Activity: Find the lines below holding the word "project" and copy each of them.

Dataset entries:
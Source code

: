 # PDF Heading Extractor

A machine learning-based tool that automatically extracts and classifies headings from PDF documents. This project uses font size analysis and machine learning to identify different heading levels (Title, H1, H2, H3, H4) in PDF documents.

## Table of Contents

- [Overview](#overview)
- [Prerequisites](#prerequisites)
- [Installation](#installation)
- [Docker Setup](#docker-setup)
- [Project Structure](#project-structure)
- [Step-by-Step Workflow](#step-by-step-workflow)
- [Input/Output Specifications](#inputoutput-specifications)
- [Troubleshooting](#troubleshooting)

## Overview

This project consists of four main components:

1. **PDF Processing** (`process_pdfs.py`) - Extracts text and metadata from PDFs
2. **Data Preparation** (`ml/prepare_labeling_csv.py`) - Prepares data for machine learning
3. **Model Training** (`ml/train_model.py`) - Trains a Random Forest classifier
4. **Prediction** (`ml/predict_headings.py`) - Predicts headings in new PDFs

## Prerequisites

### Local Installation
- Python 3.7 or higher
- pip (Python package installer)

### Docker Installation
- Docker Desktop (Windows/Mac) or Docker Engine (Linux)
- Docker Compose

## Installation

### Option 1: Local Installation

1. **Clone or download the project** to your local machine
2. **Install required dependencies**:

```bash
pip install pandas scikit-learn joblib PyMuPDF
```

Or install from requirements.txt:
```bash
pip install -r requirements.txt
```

Result for this exercise:
A machine learning-based tool that automatically extracts and classifies headings from PDF documents. This project uses font size analysis and machine learning to identify different heading levels (Title, H1, H2, H3, H4) in PDF documents.
- [Project Structure](#project-structure)
This project consists of four main components:
1. **Clone or download the project** to your local machine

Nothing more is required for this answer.